2011 June 27 • Monday

The 171st Soundtrack of the Week is Bernard Herrmann's sci-fi masterpiece, The Day the Earth Stood Still.

This 1951 score still sounds more avantgarde to my ears than most avantgarde music I've heard. I'm no expert but much of it seems to anticipate the work of famous minimalist composers. If Herrmann had written "Radar" for the concert hall, given it some abstruse title and added enough repeat signs to make it a couple of hours long, he probably would have been the toast of the town.

This CD of the original recording, not to be confused with the stereo re-recording conducted by Joel McNeely (also worth having), begins with the most heard piece of film music ever, Alfred Newman's "Twentieth Century Fox Fanfare".

Then it's the triple threat of "Prelude/Outer Space/Radar", which immediately startles the ear with Herrmann's unique instrumentation.
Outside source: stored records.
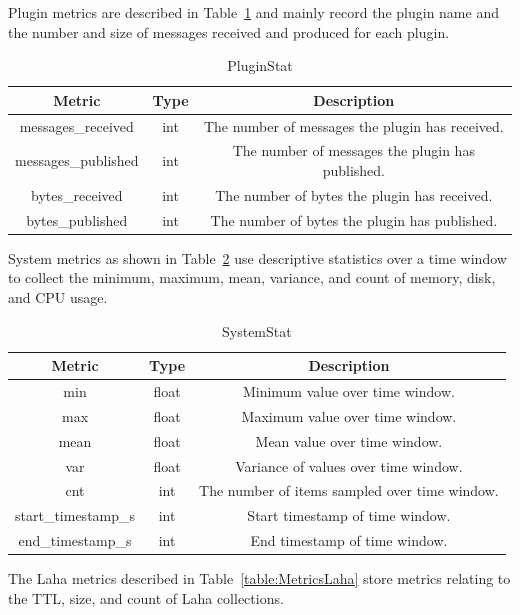 Plugin metrics are described in Table~\ref{table:MetricsPluginStat} and mainly record the plugin name and the number and size of messages received and produced for each plugin.

\begin{table}[H]
	\centering
	\caption{PluginStat}
	\begin{tabular}{|c|c|c|}
		\hline
		Metric & Type & Description \\
		\hline
		messages\_received & int & The number of messages the plugin has received. \\
		\hline
		messages\_published & int & The number of messages the plugin has published. \\
		\hline
		bytes\_received & int & The number of bytes the plugin has received. \\
		\hline
		bytes\_published & int & The number of bytes the plugin has published. \\
		\hline
	\end{tabular}
	\label{table:MetricsPluginStat}
\end{table}

System metrics as shown in Table~\ref{table:MetricsSystemStat} use descriptive statistics over a time window to collect the minimum, maximum, mean, variance, and count of memory, disk, and CPU usage.

\begin{table}[H]
	\centering
	\caption{SystemStat}
	\begin{tabular}{|c|c|c|}
		\hline
		Metric & Type & Description \\
		\hline
		min & float & Minimum value over time window. \\
		\hline
		max & float & Maximum value over time window. \\
		\hline
		mean & float & Mean value over time window. \\
		\hline
		var & float & Variance of values over time window. \\
		\hline
		cnt & int & The number of items sampled over time window. \\
		\hline
		start\_timestamp\_s & int & Start timestamp of time window. \\
		\hline
		end\_timestamp\_s & int & End timestamp of time window. \\
		\hline
	\end{tabular}
	\label{table:MetricsSystemStat}
\end{table}

The Laha metrics described in Table~\ref{table:MetricsLaha} store metrics relating to the TTL, size, and count of Laha collections.

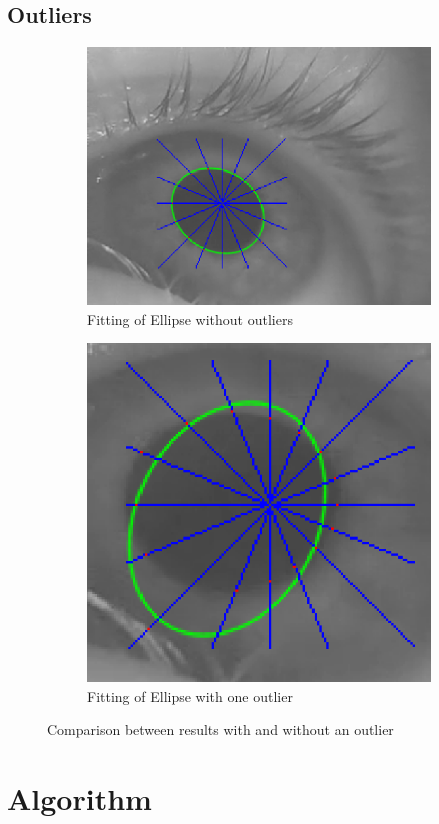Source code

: \subsection{Outliers}
\begin{figure}[H]
	\begin{subfigure}{.5\textwidth}
		\centering
		\includegraphics[width=.8\linewidth]{images/good_fit_old.png}
		\caption{Fitting of Ellipse without outliers}
		\label{fig:oldGood}
	\end{subfigure}%
	\begin{subfigure}{.5\textwidth}
		\centering
		\includegraphics[width=.6\linewidth]{images/outlier_problem.png}
		\caption{Fitting of Ellipse with one outlier}
		\label{fig:oldOutlier}
	\end{subfigure}
\caption{Comparison between results with and without an outlier}
\end{figure}
\section{Algorithm}
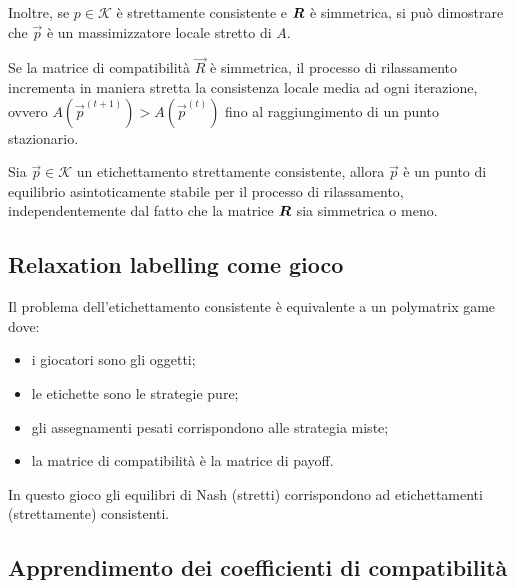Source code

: \noindent Inoltre, se $p \in \mathcal{K}$ è strettamente consistente e $\mat{R}$ è simmetrica, si può dimostrare che $\vec{p}$ è un massimizzatore locale stretto di $A$.
\begin{thm}[M. Pelillo, 1997]
	Se la matrice di compatibilità $\vec{R}$ è simmetrica, il processo di rilassamento incrementa in maniera stretta la consistenza locale media ad ogni iterazione, ovvero $A(\vec{p}^{(t + 1)}) > A(\vec{p}^{(t)})$ fino al raggiungimento di un punto stazionario.
\end{thm}
\begin{thm}
	Sia $\vec{p} \in \mathcal{K}$ un etichettamento strettamente consistente, allora $\vec{p}$ è un punto di equilibrio asintoticamente stabile per il processo di rilassamento, independentemente dal fatto che la matrice $\mat{R}$ sia simmetrica o meno.
\end{thm}

\subsection{Relaxation labelling come gioco}

Il problema dell'etichettamento consistente è equivalente a un polymatrix game dove:
\begin{itemize}
	\item i giocatori sono gli oggetti;
	\item le etichette sono le strategie pure;
	\item gli assegnamenti pesati corrispondono alle strategia miste;
	\item la matrice di compatibilità è la matrice di payoff.
\end{itemize}
In questo gioco gli equilibri di Nash (stretti) corrispondono ad etichettamenti (strettamente) consistenti.

\subsection{Apprendimento dei coefficienti di compatibilità}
The orchestra included two theremins (one high, one low), electric violin, electric cello, electric bass, four pianos, four harps, three organs (two of them Hammonds), vibraphones, glockenspiels, and a large brass section. (Herrmann further enhanced the music by having some tracks played backwards and, as his biographer Steven C. Smith put it, "completing the otherworldly din with the process of oscillator testing, usually used to set studio sound levels".)
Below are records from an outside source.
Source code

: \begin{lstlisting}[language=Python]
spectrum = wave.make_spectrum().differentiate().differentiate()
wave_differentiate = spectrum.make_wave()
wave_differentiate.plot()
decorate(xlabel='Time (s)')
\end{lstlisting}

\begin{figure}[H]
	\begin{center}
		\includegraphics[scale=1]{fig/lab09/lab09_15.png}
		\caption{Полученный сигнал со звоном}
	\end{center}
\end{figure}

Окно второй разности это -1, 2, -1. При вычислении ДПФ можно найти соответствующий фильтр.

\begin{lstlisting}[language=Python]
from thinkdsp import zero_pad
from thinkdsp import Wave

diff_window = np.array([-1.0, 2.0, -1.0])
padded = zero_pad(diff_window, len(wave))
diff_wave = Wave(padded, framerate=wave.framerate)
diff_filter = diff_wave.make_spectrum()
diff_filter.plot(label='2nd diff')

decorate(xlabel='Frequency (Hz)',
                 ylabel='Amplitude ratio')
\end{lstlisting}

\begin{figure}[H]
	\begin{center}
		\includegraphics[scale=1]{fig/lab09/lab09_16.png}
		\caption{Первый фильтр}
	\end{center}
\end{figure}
Another stand out is "Klaatu", a brilliantly ethereal "space music" cue. (Herrmann would expand on this years later in his "Outer Space Suit", music that he created for CBS Television. You can hear it in episodes of The Twilight Zone.)

Theremin and pounding brass dominate "Gort/The Visor/The Telescope", which starts out menacing, makes a roundabout way to ferocity then ends peacefully.

Theremin, organ and piano are played off each other excitingly in "Escape". This is followed by the sparse and beautiful "Solar Diamonds", a cue which sounds like its name. This piece was not actually used in the movie.

Herrmann had championed of the work of Charles Ives (read this for more on that) and conducted a lot of Ives's music. It's therefore not surprising that Herrmann was so able to create "American" music, such as his score for The Trouble with Harry or the "Arlington" and "Lincoln Memorial" cues here.

After those we are back in Herrmann's science-fiction musical world with "Nocturne/The Flashlight/The Robot/Space Control", the longest piece on the CD at a jut about six minutes. The timpani really shines here.

At about four and a half minutes, "The Elevator/Magnetic Pull/The Study/The Conference/The Jewelry Store" is the third longest cue, and another remarkable work, apparently using early stereo effects somehow.

The other stand-out here is the second longest selection, "The Glowing/Alone/Gort's Rage/Nikto/The Captive/Terror". You can count on Herrmann to deliver the goods anytime there's terror involved!

So by all means this is a must-have for admirers of Herrmann. You will also need the aforementioned McNeely re-recording and also the Bernard Herrmann Great Film Music CD, which has a Herrmann-conducted suite of music from The Day the Earth Stood Still, recorded in Phase 4 Stereo.